As there's a good chance that 2008 won't be either, maybe they fit Grin

This may well be the case on both counts.

However this does demonstrate some longer term structural trends throughout the West....

Shift of suburban West Coast regions to the Democratic Party in Seattle, Portland, SF, and metro LA. Also, shifts around the urban centers of the SouthWest in CO, NV and NM, are likely to last. We'll see how Phoenix trends over the next few cycles, but obviously '08 was an anomoly.

Trends against the Dems in some of the natural resource counties of OR, WA, and CA shows, as well as the ranching and mining areas of the Mountain West.
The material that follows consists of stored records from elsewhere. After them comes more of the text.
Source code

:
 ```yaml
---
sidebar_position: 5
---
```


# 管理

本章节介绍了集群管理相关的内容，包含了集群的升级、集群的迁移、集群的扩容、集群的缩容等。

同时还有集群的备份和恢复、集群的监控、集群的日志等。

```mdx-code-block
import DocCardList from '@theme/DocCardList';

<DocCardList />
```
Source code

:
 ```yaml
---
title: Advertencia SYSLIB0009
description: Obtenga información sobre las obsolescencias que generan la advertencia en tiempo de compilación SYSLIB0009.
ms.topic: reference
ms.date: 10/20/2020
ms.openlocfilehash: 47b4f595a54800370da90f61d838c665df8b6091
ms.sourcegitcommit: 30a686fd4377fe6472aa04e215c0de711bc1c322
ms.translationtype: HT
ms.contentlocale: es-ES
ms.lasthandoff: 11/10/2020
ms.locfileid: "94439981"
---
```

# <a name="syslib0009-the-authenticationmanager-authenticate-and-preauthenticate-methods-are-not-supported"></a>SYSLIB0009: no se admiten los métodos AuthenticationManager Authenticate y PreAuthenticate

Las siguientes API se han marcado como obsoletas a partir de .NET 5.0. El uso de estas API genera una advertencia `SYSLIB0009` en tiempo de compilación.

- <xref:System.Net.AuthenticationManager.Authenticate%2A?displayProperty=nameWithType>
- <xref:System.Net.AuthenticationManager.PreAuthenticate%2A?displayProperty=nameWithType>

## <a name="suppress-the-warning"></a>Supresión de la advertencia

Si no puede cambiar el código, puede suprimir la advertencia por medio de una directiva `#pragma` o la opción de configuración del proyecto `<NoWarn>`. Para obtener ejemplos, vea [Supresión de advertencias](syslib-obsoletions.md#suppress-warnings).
The jury is still out on some of the more urban areas in MT, and I think the Eastern Plains trend towards the Dems is likely temporary.... the map would look even redder if it wasn't '88, when Dukakis did exceptionally well in this region for reasons previously mentioned.

I think this map does have some validity, but it is important to point out trends that are real, versus trends that are more transitory.



Actually I think we will see the western Corn Belt (eastern Plains) become more competitive in upcoming elections. I attribute some of the democratic problems there to the lack of attention the democratic party has shown in recent decades. Actually the swing toward dems in this region was somewhat remarkable given that the economy isn't all that bad in this area and given that labor unions are a non-factor (unlike eastern IA, IL, WI, MN, and MI). I know many people who voted democrat for their first time this election cycle and as long as the republican party stays somewhat far to the right, they will look elsewhere. Yes republicans have dominated this region for many, many years but it historically it was a blend of moderate and conservative republicans. With the continued push to the right by the GOP, many moderates in this area finally have had enough and are looking at other options.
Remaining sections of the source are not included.